Hi Paul,
On 08/10/2016 11:00 PM, Paul E. McKenney wrote:
On Wed, Aug 10, 2016 at 12:17:57PM -0700, Davidlohr Bueso wrote:
[...]
CPU0 CPU1
complex_mode = true spin_lock(l)
smp_mb() <--- do we want a smp_mb() here?
spin_unlock_wait(l) if (!smp_load_acquire(complex_mode))
foo() foo()
We should not be doing an smp_mb() right after a spin_lock(), makes no sense.
The
spinlock machinery should guarantee us the barriers in the unorthodox locking
cases,
such as this.
In this case, from what I can see, we do need a store-load fence.
That said, yes, it really should be smp_mb__after_unlock_lock() rather
than smp_mb(). So if this code pattern is both desired and legitimate,
the smp_mb__after_unlock_lock() definitions probably need to move out
of kernel/rcu/tree.h to barrier.h or some such.
Can you explain the function name, why smp_mb__after_unlock_lock()?
I would have called it smp_mb__after_spin_lock().

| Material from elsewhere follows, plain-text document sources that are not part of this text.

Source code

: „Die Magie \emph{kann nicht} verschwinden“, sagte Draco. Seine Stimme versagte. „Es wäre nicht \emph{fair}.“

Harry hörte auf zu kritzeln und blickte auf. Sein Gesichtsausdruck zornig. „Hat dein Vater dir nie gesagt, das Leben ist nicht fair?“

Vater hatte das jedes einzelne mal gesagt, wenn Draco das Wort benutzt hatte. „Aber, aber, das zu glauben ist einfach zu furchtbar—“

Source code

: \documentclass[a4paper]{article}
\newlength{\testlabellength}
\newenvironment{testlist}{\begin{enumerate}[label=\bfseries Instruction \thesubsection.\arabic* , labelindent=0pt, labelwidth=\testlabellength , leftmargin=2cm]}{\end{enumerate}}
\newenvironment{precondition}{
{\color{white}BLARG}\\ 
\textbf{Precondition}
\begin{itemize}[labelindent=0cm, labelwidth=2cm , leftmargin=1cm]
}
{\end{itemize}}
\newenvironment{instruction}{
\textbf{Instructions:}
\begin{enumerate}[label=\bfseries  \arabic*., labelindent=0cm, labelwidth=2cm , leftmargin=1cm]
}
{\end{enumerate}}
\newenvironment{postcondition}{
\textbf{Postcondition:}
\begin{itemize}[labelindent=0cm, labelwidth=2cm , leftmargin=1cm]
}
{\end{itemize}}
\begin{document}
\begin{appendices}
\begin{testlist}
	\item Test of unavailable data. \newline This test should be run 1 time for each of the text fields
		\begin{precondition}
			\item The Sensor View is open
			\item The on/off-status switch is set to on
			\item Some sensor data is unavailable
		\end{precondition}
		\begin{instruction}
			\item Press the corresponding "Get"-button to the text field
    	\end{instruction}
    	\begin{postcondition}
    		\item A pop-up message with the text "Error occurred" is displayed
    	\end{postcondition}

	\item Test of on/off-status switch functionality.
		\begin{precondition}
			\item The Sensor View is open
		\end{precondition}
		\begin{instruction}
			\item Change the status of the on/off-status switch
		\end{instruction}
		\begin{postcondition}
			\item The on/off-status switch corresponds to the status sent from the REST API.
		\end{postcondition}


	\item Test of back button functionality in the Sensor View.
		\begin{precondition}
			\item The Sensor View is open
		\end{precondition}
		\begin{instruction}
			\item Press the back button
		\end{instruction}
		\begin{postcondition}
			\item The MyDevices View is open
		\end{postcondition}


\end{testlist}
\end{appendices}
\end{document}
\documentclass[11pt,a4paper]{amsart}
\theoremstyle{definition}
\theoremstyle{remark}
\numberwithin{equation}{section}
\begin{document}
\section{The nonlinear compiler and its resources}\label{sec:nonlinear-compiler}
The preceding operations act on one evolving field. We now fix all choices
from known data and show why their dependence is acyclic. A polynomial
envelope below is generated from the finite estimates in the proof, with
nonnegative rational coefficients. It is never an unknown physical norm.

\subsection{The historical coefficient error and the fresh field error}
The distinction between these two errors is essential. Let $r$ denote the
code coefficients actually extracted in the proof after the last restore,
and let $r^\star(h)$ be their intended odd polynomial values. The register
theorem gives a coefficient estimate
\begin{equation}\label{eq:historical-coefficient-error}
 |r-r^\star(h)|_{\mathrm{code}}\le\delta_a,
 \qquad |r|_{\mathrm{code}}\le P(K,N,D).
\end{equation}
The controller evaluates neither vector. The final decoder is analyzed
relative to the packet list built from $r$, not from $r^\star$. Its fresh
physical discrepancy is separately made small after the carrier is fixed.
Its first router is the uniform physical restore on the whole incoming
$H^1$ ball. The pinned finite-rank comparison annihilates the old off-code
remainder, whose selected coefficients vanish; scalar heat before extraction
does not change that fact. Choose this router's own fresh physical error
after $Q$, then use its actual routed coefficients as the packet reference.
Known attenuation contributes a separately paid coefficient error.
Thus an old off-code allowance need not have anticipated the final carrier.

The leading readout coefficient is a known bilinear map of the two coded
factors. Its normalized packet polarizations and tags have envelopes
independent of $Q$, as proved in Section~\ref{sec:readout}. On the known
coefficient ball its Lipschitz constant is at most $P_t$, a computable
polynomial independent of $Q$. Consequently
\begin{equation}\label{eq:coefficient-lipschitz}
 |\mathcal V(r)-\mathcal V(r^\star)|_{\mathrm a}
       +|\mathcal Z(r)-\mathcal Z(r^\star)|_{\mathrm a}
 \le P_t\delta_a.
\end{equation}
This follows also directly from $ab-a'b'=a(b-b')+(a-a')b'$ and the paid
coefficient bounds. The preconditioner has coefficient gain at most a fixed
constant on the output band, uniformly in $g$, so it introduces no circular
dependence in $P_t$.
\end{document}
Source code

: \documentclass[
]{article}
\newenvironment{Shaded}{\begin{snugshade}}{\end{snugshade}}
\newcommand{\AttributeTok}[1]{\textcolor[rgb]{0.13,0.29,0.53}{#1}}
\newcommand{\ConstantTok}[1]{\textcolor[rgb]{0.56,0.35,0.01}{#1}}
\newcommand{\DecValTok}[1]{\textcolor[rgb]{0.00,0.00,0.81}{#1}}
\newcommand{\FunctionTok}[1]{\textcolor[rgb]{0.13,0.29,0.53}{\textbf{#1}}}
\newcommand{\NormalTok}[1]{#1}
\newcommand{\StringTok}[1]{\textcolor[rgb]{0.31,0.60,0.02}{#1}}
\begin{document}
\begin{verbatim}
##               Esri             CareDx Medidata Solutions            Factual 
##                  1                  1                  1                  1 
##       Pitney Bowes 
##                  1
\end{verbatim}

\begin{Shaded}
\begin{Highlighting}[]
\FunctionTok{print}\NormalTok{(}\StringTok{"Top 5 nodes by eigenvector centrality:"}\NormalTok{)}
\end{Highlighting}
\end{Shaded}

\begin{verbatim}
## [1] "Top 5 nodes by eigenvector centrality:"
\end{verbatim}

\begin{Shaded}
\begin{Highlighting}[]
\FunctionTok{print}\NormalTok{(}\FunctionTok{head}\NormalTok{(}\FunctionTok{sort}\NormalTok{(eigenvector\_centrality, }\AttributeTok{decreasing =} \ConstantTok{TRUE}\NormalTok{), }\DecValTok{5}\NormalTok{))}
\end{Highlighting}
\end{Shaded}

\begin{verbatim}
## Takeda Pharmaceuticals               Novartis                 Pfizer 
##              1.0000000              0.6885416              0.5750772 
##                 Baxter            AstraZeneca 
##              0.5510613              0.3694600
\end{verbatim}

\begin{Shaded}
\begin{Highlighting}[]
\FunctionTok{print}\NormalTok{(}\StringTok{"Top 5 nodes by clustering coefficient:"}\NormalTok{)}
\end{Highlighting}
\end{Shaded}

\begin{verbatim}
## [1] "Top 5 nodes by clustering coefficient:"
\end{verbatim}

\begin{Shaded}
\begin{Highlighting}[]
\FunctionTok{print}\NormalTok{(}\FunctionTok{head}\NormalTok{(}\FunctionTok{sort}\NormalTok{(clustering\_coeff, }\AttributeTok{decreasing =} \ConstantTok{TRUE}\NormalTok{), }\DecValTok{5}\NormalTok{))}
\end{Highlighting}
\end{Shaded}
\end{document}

For ipc/sem.c, the use case is:
[sorry, I only now notice that the mailer ate the formatting]:
cpu 1: complex_mode_enter():
smp_store_mb(sma->complex_mode, true);
for (i = 0; i < sma->sem_nsems; i++) {
sem = sma->sem_base + i;
spin_unlock_wait(&sem->lock);
}
cpu 2: sem_lock():
spin_lock(&sem->lock);
smp_mb();
if (!smp_load_acquire(&sma->complex_mode)) {
What is forbidden is that both cpu1 and cpu2 proceed.
--
Manfred